Task objective: Each entry is to be retyped exactly as it stands.

(Recorded data)
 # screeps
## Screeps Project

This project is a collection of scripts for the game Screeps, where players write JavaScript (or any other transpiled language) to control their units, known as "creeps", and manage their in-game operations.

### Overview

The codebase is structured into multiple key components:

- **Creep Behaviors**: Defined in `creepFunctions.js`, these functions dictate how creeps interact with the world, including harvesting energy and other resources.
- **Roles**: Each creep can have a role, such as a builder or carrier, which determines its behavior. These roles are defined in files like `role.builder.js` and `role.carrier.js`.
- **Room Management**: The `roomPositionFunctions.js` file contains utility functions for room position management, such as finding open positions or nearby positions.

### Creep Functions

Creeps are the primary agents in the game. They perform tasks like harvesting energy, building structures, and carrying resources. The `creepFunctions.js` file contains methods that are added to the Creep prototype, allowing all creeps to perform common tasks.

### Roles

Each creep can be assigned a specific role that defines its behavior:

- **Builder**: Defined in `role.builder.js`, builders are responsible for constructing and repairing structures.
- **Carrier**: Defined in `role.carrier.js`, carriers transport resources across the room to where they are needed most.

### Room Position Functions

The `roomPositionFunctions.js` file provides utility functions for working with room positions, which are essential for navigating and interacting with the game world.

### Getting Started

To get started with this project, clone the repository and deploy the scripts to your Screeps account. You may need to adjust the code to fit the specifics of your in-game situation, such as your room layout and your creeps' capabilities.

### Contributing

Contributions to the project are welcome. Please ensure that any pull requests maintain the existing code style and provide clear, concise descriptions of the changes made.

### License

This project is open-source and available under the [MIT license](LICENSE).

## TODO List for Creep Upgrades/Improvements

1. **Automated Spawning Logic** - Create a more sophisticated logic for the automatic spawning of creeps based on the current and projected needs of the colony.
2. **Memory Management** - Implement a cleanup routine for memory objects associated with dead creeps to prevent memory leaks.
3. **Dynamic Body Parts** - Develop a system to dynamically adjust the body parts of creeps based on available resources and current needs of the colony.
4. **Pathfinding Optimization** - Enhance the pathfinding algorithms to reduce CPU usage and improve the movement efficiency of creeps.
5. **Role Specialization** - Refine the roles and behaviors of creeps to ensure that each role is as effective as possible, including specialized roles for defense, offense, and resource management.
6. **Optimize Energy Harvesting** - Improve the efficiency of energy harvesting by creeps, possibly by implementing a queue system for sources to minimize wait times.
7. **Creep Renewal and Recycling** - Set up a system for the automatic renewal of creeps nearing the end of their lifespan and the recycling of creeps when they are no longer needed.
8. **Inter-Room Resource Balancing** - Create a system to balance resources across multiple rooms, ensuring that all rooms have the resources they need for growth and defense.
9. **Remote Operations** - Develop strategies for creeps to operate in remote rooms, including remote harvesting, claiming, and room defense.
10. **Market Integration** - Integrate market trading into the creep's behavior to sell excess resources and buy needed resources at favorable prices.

Problem solution:
 # screeps
## Screeps Project

This project is a collection of scripts for the game Screeps, where players write JavaScript (or any other transpiled language) to control their units, known as "creeps", and manage their in-game operations.

### Overview

The codebase is structured into multiple key components:

- **Creep Behaviors**: Defined in `creepFunctions.js`, these functions dictate how creeps interact with the world, including harvesting energy and other resources.
- **Roles**: Each creep can have a role, such as a builder or carrier, which determines its behavior. These roles are defined in files like `role.builder.js` and `role.carrier.js`.
- **Room Management**: The `roomPositionFunctions.js` file contains utility functions for room position management, such as finding open positions or nearby positions.

### Creep Functions

Creeps are the primary agents in the game. They perform tasks like harvesting energy, building structures, and carrying resources. The `creepFunctions.js` file contains methods that are added to the Creep prototype, allowing all creeps to perform common tasks.

### Roles

Each creep can be assigned a specific role that defines its behavior:

- **Builder**: Defined in `role.builder.js`, builders are responsible for constructing and repairing structures.
- **Carrier**: Defined in `role.carrier.js`, carriers transport resources across the room to where they are needed most.

### Room Position Functions

The `roomPositionFunctions.js` file provides utility functions for working with room positions, which are essential for navigating and interacting with the game world.

### Getting Started

To get started with this project, clone the repository and deploy the scripts to your Screeps account. You may need to adjust the code to fit the specifics of your in-game situation, such as your room layout and your creeps' capabilities.

### Contributing

Contributions to the project are welcome. Please ensure that any pull requests maintain the existing code style and provide clear, concise descriptions of the changes made.

### License

This project is open-source and available under the [MIT license](LICENSE).

## TODO List for Creep Upgrades/Improvements

1. **Automated Spawning Logic** - Create a more sophisticated logic for the automatic spawning of creeps based on the current and projected needs of the colony.
2. **Memory Management** - Implement a cleanup routine for memory objects associated with dead creeps to prevent memory leaks.
3. **Dynamic Body Parts** - Develop a system to dynamically adjust the body parts of creeps based on available resources and current needs of the colony.
4. **Pathfinding Optimization** - Enhance the pathfinding algorithms to reduce CPU usage and improve the movement efficiency of creeps.
5. **Role Specialization** - Refine the roles and behaviors of creeps to ensure that each role is as effective as possible, including specialized roles for defense, offense, and resource management.
6. **Optimize Energy Harvesting** - Improve the efficiency of energy harvesting by creeps, possibly by implementing a queue system for sources to minimize wait times.
7. **Creep Renewal and Recycling** - Set up a system for the automatic renewal of creeps nearing the end of their lifespan and the recycling of creeps when they are no longer needed.
8. **Inter-Room Resource Balancing** - Create a system to balance resources across multiple rooms, ensuring that all rooms have the resources they need for growth and defense.
9. **Remote Operations** - Develop strategies for creeps to operate in remote rooms, including remote harvesting, claiming, and room defense.
10. **Market Integration** - Integrate market trading into the creep's behavior to sell excess resources and buy needed resources at favorable prices.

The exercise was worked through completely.